Comforto boucle sofa styled in a sunlit living room
Case Study — Comforto / 2025

Selling furniture you can't sit on first

Company
Comforto
Year
2025
Type
E-commerce · Headless
Role
Full-Stack Developer

Comforto is a direct-to-consumer furniture brand selling sofas, chairs and tables you'd normally want to test in a showroom — online only. I rebuilt their storefront from the ground up on a headless stack, where the product can't be touched and the page is the only thing doing the convincing.

[ 01 — Problem Statement ]

The old store buckled under its own catalog

The legacy site ran on a WooCommerce theme that was never built for a heavy, image-first catalog. Every product carried a dozen high-resolution photos, and the storefront shipped all of them, unoptimized, on first load.

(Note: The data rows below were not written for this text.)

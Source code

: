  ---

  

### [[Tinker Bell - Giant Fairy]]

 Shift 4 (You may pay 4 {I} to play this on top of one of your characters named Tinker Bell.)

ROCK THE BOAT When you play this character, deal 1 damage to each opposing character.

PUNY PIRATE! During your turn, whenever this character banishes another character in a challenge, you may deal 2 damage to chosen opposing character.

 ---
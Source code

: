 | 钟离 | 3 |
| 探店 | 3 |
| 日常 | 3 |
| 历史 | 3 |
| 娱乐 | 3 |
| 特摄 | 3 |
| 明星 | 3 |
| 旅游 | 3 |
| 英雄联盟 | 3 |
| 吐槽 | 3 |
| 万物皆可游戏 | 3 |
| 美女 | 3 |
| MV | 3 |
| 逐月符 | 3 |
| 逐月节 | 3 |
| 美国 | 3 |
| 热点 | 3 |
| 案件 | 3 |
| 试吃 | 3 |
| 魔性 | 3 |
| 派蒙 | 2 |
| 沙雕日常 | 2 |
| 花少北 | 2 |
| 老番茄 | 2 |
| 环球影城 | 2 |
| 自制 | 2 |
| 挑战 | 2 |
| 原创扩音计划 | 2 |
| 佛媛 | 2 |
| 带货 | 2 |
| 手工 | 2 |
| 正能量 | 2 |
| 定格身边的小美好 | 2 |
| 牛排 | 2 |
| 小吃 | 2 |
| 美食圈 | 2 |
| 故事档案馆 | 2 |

The result was a store that felt slow exactly where it mattered most — the product pages. On mobile, the largest sofa pages took over six seconds to become interactive. Analytics told a blunt story: a significant share of mobile visitors bounced before the hero image had even painted.

For a brand whose entire pitch is “trust us, it’s beautiful and worth it,” a sluggish, janky page quietly undermined every product it tried to sell.

Time to interactive — legacy store (mobile)
3.1s
4.7s
6.2s
Home
Category
Product

Product pages — the highest-intent screens — were the slowest in the catalog. Every extra second cost conversions.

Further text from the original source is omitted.